### Material shown

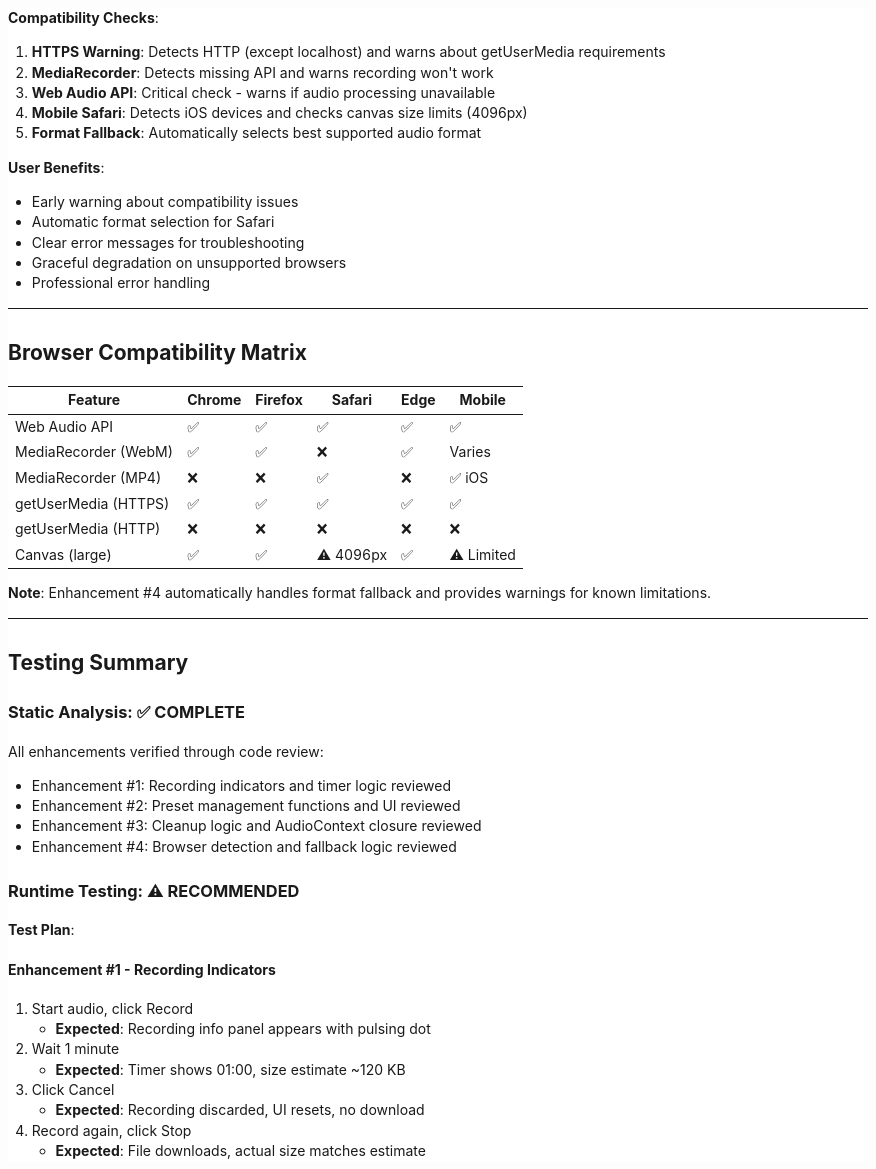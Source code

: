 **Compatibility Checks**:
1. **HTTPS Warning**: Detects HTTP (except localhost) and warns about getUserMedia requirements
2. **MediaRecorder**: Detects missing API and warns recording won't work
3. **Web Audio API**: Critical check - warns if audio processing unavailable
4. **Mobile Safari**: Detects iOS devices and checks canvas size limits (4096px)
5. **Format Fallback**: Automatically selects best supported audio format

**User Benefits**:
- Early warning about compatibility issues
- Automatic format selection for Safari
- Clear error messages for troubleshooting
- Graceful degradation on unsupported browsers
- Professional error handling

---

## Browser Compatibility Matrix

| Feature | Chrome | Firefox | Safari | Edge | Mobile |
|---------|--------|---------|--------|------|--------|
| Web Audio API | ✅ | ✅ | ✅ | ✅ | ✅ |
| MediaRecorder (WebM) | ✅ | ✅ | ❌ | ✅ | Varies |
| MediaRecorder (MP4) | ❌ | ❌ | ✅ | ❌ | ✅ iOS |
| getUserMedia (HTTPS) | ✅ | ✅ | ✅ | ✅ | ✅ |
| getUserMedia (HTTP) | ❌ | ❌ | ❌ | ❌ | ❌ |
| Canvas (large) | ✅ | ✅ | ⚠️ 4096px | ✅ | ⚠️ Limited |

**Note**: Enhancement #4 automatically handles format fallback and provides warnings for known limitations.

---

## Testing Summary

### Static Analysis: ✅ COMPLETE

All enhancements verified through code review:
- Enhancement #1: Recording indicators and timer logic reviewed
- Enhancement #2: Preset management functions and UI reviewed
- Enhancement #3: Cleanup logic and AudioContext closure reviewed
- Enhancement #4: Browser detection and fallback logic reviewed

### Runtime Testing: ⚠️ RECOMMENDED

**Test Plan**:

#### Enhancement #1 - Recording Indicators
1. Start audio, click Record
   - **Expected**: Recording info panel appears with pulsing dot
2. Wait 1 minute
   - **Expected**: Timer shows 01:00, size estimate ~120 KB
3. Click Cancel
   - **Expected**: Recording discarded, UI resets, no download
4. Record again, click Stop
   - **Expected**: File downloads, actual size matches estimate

######

Set down exactly, and only, the lines of the data above from the line containing "- Enhancement #1: Recording" through the last one.

- Enhancement #1: Recording indicators and timer logic reviewed
- Enhancement #2: Preset management functions and UI reviewed
- Enhancement #3: Cleanup logic and AudioContext closure reviewed
- Enhancement #4: Browser detection and fallback logic reviewed

### Runtime Testing: ⚠️ RECOMMENDED

**Test Plan**:

#### Enhancement #1 - Recording Indicators
1. Start audio, click Record
   - **Expected**: Recording info panel appears with pulsing dot
2. Wait 1 minute
   - **Expected**: Timer shows 01:00, size estimate ~120 KB
3. Click Cancel
   - **Expected**: Recording discarded, UI resets, no download
4. Record again, click Stop
   - **Expected**: File downloads, actual size matches estimate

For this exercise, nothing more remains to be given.